REQUIRED ACTION:
Each line of the data below from the one holding "9. ลิสต์ (list)" to the one holding "- [ ] 50 คะแนน (สำหรับนิสิตที่ไม่ทำคลิป)", inclusive, is to be reproduced exactly; no other line belongs in the answer.

***** DATA SUPPLIED

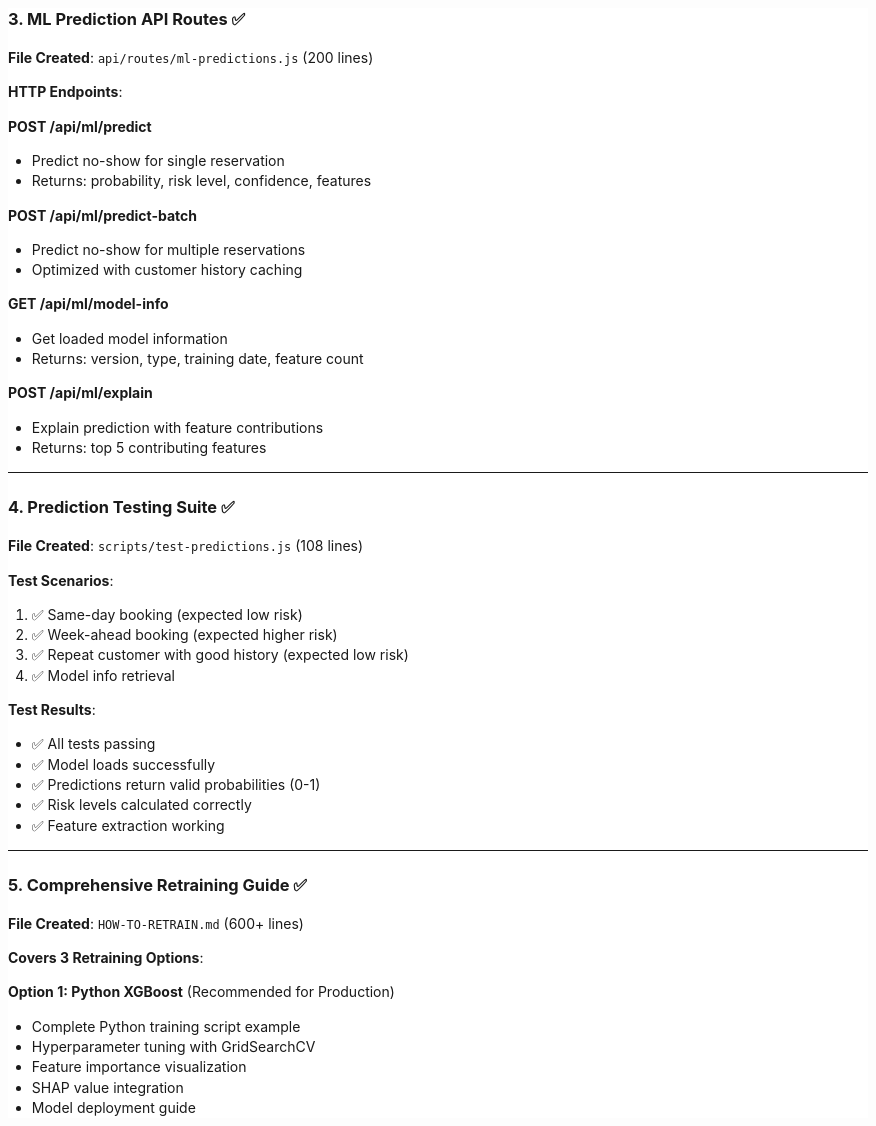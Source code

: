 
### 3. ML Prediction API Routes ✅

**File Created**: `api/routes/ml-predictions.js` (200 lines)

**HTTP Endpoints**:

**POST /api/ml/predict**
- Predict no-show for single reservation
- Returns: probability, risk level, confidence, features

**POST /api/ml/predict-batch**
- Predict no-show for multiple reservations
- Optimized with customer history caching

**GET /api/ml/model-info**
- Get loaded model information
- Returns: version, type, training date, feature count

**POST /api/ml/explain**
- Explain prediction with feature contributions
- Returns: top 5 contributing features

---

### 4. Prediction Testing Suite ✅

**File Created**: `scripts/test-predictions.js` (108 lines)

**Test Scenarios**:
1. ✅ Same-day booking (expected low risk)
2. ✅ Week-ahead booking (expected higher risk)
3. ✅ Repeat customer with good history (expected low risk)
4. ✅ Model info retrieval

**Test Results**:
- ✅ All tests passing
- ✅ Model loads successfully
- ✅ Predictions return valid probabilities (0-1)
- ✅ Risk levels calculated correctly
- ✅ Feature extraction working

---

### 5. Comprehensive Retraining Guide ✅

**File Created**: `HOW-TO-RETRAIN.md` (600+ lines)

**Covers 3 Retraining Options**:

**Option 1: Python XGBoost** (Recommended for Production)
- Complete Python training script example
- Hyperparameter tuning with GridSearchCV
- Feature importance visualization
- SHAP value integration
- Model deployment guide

**********
***** DATA SUPPLIED

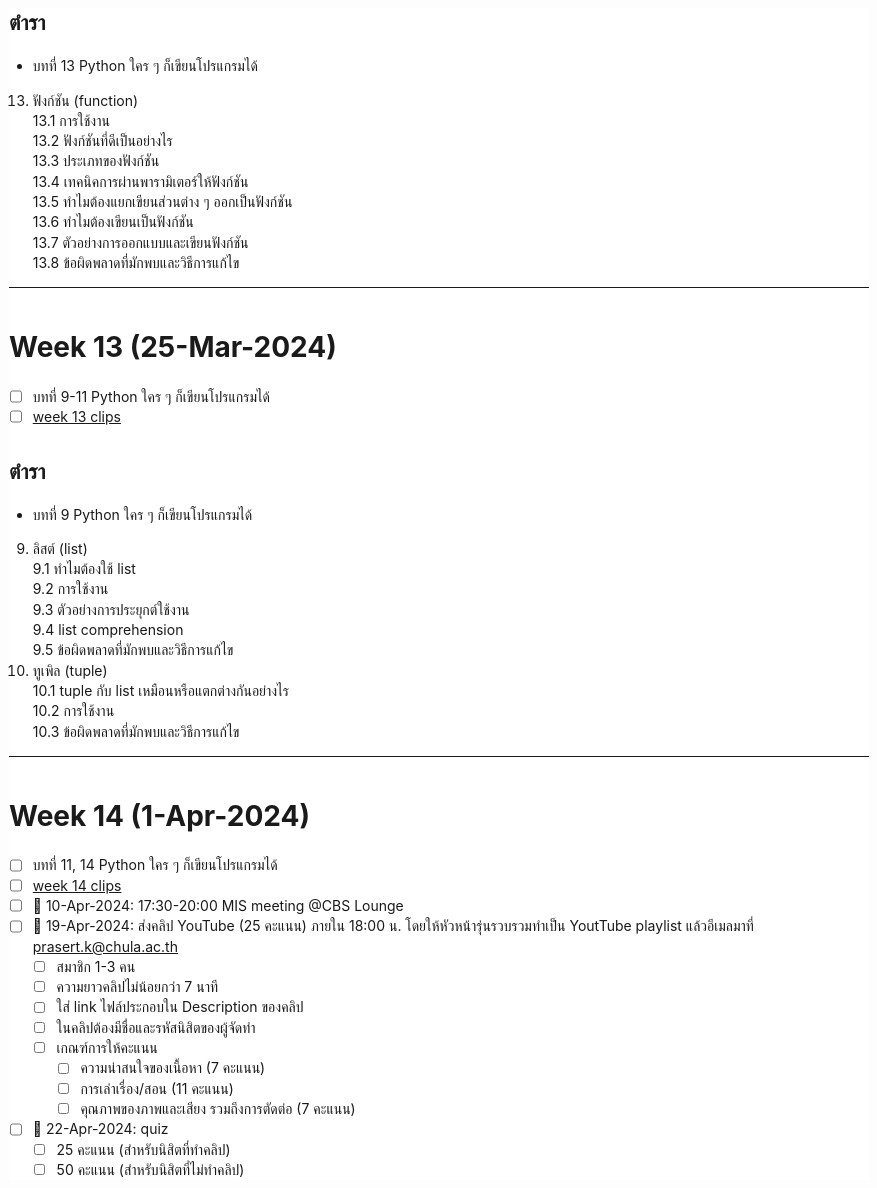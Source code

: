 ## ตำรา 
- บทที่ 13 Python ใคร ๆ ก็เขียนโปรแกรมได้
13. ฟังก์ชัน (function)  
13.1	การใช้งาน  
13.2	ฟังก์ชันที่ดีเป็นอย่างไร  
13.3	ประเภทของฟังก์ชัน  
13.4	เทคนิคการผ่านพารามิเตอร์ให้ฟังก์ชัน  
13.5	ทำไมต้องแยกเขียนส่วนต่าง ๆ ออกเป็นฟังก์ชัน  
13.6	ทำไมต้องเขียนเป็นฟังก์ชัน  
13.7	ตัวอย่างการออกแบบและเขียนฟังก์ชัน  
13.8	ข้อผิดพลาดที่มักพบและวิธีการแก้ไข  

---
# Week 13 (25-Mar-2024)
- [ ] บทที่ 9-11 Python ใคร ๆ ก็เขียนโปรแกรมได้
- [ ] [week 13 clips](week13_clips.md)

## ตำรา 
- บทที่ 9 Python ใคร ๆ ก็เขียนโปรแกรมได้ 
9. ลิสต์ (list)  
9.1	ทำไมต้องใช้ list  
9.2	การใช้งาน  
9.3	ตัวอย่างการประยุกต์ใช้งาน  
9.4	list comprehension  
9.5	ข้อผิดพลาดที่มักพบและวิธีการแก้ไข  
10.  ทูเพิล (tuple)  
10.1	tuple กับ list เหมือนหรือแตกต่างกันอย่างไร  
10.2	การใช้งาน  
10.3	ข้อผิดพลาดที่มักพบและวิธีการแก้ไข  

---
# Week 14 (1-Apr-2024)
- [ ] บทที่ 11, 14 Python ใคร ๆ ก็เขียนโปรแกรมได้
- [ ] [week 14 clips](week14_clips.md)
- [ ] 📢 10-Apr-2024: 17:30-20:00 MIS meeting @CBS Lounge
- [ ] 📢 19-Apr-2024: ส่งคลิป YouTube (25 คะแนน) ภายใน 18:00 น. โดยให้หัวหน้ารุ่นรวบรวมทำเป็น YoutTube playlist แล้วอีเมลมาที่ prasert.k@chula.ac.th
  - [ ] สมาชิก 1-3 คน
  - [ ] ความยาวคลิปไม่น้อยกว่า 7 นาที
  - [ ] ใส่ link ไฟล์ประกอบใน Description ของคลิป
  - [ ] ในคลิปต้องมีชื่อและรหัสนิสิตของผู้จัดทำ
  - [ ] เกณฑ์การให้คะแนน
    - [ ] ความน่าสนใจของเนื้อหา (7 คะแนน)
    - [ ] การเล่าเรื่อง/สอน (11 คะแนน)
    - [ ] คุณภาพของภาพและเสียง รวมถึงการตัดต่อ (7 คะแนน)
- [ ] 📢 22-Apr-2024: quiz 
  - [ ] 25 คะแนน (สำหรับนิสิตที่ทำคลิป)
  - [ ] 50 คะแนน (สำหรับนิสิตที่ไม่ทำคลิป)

**********

FINISHED EXERCISE:
9. ลิสต์ (list)  
9.1	ทำไมต้องใช้ list  
9.2	การใช้งาน  
9.3	ตัวอย่างการประยุกต์ใช้งาน  
9.4	list comprehension  
9.5	ข้อผิดพลาดที่มักพบและวิธีการแก้ไข  
10.  ทูเพิล (tuple)  
10.1	tuple กับ list เหมือนหรือแตกต่างกันอย่างไร  
10.2	การใช้งาน  
10.3	ข้อผิดพลาดที่มักพบและวิธีการแก้ไข  

---
# Week 14 (1-Apr-2024)
- [ ] บทที่ 11, 14 Python ใคร ๆ ก็เขียนโปรแกรมได้
- [ ] [week 14 clips](week14_clips.md)
- [ ] 📢 10-Apr-2024: 17:30-20:00 MIS meeting @CBS Lounge
- [ ] 📢 19-Apr-2024: ส่งคลิป YouTube (25 คะแนน) ภายใน 18:00 น. โดยให้หัวหน้ารุ่นรวบรวมทำเป็น YoutTube playlist แล้วอีเมลมาที่ prasert.k@chula.ac.th
  - [ ] สมาชิก 1-3 คน
  - [ ] ความยาวคลิปไม่น้อยกว่า 7 นาที
  - [ ] ใส่ link ไฟล์ประกอบใน Description ของคลิป
  - [ ] ในคลิปต้องมีชื่อและรหัสนิสิตของผู้จัดทำ
  - [ ] เกณฑ์การให้คะแนน
    - [ ] ความน่าสนใจของเนื้อหา (7 คะแนน)
    - [ ] การเล่าเรื่อง/สอน (11 คะแนน)
    - [ ] คุณภาพของภาพและเสียง รวมถึงการตัดต่อ (7 คะแนน)
- [ ] 📢 22-Apr-2024: quiz 
  - [ ] 25 คะแนน (สำหรับนิสิตที่ทำคลิป)
  - [ ] 50 คะแนน (สำหรับนิสิตที่ไม่ทำคลิป)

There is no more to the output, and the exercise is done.